Member of the Puerto Rico Senate from the at-large district
- In office 2008–2013

Member of the Puerto Rico Senate from the Humacao district
- In office 2006–2008; 2013–2017

Personal details
- Born: August 24, 1976 (age 49) Fajardo, Puerto Rico
- Party: Popular Democratic Party
- Spouse(s): Nahomi Castro (former), Marisol Aguilu (actual, no children)
- Children: 2
- Alma mater: Interamerican University of Puerto Rico (BA)
- Profession: Politician

= Jorge Suárez Cáceres =

Senator of Puerto Rico

Jorge Suárez Cáceres (born August 24, 1976, in Fajardo, Puerto Rico) is a Puerto Rican politician and senator. He has been a member of the Senate of Puerto Rico since 2006.

==Early years and studies==

Jorge Suárez Cáceres was born on August 24, 1976, in Fajardo, Puerto Rico, to Ismael Suárez and Aurea Cáceres. He is the oldest of three siblings.

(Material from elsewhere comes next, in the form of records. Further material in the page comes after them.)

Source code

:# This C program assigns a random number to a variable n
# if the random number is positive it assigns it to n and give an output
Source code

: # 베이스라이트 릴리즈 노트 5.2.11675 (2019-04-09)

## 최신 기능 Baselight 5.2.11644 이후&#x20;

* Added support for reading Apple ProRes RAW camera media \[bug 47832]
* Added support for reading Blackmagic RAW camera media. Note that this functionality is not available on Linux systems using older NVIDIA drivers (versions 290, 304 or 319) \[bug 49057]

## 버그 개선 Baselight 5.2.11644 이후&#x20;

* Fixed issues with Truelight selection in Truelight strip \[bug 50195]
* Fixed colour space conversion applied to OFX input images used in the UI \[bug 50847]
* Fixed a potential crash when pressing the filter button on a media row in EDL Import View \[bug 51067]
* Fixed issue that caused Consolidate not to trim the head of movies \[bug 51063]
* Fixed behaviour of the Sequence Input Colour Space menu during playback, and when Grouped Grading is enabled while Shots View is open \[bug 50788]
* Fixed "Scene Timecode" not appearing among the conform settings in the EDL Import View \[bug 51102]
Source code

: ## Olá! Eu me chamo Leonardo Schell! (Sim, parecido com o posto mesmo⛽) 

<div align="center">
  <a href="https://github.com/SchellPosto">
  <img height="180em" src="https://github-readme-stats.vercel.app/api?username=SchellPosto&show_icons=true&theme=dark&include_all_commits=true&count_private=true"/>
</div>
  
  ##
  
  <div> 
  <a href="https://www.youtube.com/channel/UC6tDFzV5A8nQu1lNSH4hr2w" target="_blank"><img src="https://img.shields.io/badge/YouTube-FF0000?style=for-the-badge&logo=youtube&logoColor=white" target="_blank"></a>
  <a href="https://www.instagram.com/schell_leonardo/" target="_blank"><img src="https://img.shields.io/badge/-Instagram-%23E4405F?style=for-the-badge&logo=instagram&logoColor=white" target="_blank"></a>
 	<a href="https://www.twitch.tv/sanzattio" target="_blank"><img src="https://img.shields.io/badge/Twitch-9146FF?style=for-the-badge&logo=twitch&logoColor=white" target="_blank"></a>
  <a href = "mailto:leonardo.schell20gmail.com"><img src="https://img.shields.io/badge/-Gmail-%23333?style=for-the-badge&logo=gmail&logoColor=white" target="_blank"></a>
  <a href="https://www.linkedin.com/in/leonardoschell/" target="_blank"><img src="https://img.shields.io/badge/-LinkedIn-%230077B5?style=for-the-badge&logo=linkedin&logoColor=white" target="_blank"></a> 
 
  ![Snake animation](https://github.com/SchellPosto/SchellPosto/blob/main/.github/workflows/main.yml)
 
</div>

Suárez studied in the Eugenio Brac Elementary School of Naguabo, and finished his studies in his hometown of Humacao, at the San Benito and San Antonio Abad schools, graduating in 1994. Suárez obtained his bachelor's degree in political science from the Interamerican University of Puerto Rico Recinto Metropolitano, graduating cum laude.

During his youth, Suárez worked for a long time administering a gas station that belonged to his grandfather. He was also involved in Little Leagues in sports like basketball and baseball.

==Political career==

Suárez began his political career working as an aide to Representative Ferdinand Pérez, and advisor to Senator José Luis Dalmau and to Resident Commissioner Aníbal Acevedo Vilá. He was also Director of the Transportation Area of the Governor's Office

In September 2005, he started working as Regional Director of the Housing Department in Humacao.

===District Senator: 2006–2008===

Suárez Cáceres decided to run for the position of District Senator, to fill the vacancy left by Sixto Hernández. On July 16, 2006, he was elected by his party and was sworn in on August 31, 2006. Another candidate, Sara Irizarry, presented a motion after July 16, to nullify the voting claiming there were irregularities in the process, but the motion was dismissed.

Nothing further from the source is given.